Please find the lines in the following records that hold "vector", and copy them.

» **Stored entries**
====

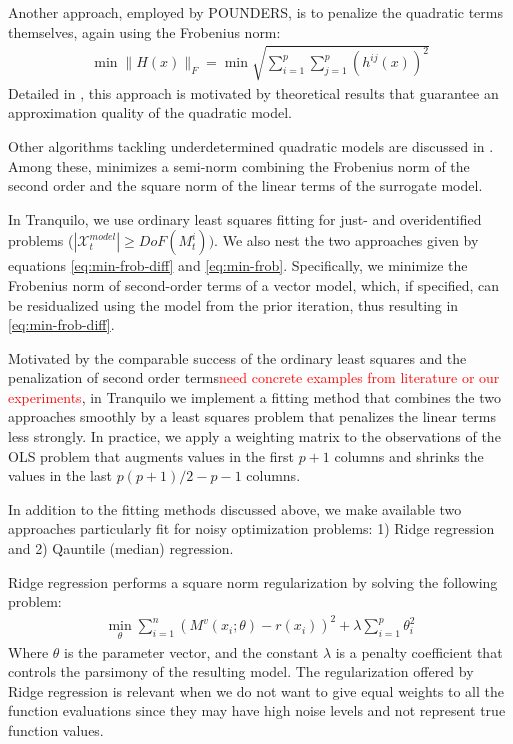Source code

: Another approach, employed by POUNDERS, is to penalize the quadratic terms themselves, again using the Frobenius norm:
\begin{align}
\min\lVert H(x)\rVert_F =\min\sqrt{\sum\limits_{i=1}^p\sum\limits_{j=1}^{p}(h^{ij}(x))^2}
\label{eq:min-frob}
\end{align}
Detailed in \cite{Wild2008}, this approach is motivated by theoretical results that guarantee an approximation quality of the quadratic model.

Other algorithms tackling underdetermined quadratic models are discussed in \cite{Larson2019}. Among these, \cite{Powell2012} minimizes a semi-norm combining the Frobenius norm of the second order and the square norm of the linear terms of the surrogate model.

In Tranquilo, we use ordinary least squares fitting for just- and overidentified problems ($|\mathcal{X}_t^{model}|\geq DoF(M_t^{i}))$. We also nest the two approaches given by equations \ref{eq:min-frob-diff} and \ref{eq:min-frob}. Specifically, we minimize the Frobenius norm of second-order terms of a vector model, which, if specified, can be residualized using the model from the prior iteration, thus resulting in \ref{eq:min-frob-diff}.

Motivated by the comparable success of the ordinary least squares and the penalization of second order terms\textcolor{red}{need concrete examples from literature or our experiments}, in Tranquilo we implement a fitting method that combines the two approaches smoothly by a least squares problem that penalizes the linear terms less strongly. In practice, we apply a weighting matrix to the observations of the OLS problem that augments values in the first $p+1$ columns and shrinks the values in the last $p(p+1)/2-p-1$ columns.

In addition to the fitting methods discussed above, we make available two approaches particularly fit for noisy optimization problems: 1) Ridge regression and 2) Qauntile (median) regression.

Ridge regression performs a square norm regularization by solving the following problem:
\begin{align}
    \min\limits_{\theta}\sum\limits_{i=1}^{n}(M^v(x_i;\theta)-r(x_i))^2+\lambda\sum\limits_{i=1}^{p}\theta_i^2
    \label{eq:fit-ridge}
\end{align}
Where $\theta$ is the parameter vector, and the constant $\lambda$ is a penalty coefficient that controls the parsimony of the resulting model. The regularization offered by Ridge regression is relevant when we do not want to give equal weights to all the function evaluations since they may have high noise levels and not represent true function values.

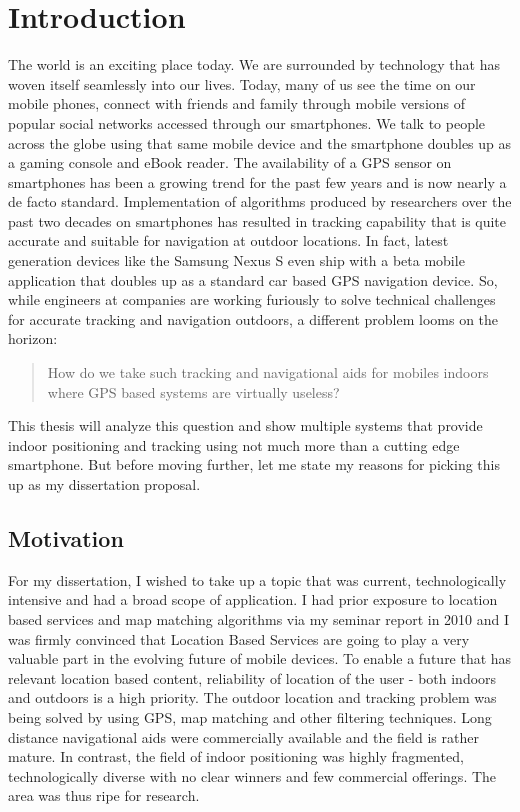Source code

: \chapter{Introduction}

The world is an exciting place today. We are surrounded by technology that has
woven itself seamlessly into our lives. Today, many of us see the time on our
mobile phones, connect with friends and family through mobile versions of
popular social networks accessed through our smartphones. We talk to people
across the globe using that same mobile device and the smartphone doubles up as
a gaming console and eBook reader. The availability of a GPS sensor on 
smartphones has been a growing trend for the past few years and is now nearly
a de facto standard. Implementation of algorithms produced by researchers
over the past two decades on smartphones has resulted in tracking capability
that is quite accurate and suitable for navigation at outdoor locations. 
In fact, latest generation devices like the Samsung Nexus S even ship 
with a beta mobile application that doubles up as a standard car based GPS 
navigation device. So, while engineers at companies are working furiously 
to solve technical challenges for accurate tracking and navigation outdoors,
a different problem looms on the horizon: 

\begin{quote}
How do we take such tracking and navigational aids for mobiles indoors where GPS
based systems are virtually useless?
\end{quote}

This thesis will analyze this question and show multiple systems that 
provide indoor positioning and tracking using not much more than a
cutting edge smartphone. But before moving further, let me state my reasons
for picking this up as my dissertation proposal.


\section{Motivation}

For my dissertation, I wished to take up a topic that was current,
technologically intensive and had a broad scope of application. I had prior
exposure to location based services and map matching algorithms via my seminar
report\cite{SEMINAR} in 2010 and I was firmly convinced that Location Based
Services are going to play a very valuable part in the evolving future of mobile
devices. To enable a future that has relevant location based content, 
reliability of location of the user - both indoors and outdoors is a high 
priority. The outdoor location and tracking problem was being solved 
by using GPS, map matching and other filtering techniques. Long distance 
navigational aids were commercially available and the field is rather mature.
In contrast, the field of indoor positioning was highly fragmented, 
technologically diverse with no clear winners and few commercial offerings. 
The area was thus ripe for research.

====

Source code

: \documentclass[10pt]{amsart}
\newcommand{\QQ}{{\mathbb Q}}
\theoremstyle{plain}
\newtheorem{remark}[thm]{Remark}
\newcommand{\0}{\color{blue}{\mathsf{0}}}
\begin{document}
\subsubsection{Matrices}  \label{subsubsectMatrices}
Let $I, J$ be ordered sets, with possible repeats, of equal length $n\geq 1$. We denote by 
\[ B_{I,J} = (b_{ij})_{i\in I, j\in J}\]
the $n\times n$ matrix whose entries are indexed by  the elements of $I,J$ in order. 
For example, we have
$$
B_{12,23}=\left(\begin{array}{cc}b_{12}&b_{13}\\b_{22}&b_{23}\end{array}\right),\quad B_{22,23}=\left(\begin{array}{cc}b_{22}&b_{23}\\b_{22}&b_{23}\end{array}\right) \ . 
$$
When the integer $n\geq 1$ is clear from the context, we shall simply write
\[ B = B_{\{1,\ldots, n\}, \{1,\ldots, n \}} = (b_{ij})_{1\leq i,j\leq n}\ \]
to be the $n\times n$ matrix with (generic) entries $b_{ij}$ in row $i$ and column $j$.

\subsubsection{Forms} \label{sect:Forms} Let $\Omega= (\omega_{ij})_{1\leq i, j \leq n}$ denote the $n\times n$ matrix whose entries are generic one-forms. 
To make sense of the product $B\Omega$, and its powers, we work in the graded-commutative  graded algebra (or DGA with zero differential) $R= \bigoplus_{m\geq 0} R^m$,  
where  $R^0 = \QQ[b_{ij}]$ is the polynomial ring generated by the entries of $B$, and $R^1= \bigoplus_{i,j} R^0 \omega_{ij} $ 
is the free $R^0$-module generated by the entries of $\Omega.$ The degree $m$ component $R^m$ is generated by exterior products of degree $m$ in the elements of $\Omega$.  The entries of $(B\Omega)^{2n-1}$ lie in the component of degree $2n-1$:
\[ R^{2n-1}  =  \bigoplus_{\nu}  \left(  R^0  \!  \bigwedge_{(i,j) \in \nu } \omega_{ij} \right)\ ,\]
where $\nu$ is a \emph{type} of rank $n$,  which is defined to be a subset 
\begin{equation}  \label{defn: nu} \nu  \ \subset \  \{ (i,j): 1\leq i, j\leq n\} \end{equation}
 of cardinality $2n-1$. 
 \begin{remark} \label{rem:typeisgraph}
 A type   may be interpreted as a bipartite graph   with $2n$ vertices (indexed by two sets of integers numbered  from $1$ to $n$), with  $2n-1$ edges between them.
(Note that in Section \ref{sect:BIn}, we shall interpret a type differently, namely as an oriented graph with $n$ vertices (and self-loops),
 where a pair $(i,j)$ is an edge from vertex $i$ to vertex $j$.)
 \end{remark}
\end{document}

====

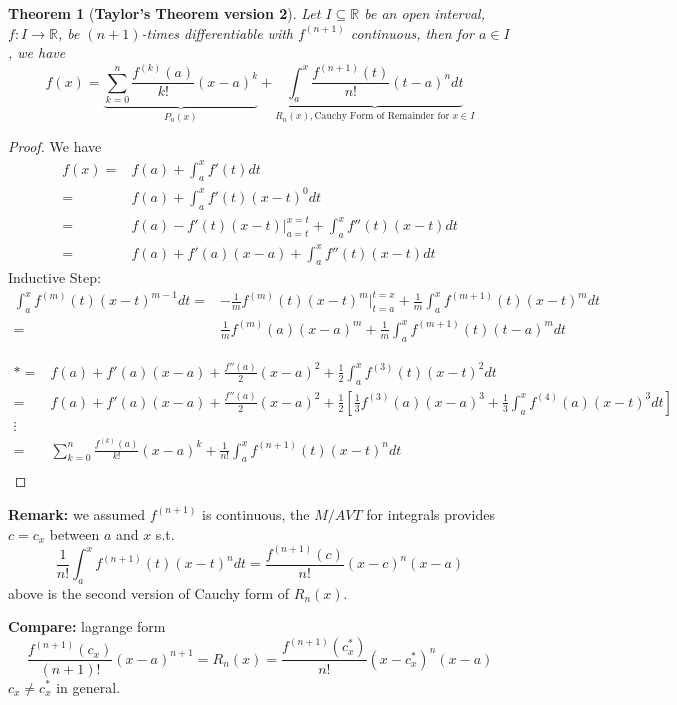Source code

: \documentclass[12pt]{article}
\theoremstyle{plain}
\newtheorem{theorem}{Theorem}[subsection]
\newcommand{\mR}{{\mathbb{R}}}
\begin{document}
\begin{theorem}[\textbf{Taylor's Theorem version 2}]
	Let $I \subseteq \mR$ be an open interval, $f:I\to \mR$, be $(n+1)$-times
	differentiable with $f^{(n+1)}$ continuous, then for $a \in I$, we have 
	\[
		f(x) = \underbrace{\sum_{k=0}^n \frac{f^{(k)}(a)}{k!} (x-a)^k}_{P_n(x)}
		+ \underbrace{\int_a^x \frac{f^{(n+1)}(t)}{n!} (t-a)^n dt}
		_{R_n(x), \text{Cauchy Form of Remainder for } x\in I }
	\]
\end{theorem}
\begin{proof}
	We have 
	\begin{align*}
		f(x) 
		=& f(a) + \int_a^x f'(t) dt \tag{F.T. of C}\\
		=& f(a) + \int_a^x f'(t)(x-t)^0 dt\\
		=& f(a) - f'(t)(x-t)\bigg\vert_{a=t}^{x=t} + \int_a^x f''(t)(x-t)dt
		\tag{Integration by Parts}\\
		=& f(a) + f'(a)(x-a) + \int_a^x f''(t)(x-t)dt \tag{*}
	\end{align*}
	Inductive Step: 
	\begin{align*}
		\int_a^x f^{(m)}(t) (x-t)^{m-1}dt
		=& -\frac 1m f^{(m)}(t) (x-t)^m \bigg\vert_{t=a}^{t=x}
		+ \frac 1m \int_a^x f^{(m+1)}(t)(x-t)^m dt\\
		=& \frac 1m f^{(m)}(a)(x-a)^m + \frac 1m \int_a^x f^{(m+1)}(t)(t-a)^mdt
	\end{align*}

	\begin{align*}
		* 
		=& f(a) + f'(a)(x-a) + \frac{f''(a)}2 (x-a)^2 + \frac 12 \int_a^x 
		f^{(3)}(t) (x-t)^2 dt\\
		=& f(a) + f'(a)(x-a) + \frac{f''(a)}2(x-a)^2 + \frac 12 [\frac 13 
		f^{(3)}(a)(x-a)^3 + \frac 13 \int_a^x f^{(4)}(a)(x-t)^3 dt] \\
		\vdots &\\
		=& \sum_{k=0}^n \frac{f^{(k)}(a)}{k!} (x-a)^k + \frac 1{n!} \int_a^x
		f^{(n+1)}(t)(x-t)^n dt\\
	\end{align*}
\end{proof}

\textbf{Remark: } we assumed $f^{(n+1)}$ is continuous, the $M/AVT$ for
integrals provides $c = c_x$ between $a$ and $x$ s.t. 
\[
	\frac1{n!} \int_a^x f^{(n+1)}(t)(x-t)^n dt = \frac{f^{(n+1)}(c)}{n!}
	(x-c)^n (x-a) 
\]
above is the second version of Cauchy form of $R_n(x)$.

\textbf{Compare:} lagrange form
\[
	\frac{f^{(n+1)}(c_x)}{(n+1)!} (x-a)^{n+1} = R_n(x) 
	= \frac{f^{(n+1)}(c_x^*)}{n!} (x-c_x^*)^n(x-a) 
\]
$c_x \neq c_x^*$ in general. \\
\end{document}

====

» **EXERCISE RESULT**
In Tranquilo, we use ordinary least squares fitting for just- and overidentified problems ($|\mathcal{X}_t^{model}|\geq DoF(M_t^{i}))$. We also nest the two approaches given by equations \ref{eq:min-frob-diff} and \ref{eq:min-frob}. Specifically, we minimize the Frobenius norm of second-order terms of a vector model, which, if specified, can be residualized using the model from the prior iteration, thus resulting in \ref{eq:min-frob-diff}.
Where $\theta$ is the parameter vector, and the constant $\lambda$ is a penalty coefficient that controls the parsimony of the resulting model. The regularization offered by Ridge regression is relevant when we do not want to give equal weights to all the function evaluations since they may have high noise levels and not represent true function values.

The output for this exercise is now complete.